** What needs to be done **
The answer must be every line of the records below that contains the word "gimble".

** Opening Information supplied block **

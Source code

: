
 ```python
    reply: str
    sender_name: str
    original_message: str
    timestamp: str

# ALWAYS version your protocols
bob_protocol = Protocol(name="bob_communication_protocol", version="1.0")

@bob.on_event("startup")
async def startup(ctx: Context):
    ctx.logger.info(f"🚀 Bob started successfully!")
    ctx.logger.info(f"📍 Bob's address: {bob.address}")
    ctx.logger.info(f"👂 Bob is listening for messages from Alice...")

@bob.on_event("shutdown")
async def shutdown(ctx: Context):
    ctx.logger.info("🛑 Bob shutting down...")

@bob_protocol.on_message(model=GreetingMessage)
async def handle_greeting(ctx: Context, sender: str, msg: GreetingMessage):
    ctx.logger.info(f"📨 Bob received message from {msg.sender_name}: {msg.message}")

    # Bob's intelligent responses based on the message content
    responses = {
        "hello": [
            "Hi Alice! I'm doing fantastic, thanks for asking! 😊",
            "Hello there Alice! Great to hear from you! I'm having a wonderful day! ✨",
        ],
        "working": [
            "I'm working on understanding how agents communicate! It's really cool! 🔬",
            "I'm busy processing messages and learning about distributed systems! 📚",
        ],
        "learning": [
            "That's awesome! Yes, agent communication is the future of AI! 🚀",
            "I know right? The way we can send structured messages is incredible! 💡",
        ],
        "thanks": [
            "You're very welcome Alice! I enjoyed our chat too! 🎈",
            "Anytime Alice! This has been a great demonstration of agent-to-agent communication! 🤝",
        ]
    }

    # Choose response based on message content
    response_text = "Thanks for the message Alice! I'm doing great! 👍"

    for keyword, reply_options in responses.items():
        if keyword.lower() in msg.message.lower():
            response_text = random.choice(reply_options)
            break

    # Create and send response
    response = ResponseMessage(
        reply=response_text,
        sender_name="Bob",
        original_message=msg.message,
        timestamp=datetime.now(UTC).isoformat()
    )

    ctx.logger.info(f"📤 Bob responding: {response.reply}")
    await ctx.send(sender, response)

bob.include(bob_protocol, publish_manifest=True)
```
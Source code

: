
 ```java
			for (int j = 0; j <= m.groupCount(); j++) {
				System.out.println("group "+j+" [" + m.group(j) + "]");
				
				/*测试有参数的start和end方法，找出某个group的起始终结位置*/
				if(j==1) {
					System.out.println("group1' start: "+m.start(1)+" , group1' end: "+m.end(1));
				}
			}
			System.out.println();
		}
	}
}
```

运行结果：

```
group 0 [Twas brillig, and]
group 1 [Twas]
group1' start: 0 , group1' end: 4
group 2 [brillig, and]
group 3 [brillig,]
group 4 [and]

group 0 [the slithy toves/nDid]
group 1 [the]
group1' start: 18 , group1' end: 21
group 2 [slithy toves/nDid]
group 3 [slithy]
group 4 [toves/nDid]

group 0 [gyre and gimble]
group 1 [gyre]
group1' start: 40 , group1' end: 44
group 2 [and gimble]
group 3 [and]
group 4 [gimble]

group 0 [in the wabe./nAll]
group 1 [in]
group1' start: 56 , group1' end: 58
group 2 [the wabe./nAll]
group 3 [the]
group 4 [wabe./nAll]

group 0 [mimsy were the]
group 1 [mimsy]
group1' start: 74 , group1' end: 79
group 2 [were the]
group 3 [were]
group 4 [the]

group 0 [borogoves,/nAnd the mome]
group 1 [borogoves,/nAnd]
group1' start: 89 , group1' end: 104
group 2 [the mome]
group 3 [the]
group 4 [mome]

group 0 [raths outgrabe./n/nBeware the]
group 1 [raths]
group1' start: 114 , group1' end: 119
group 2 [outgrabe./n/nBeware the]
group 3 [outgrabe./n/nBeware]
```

** Closing Information supplied block **

** Result of the task **
group 0 [gyre and gimble]
group 2 [and gimble]
group 4 [gimble]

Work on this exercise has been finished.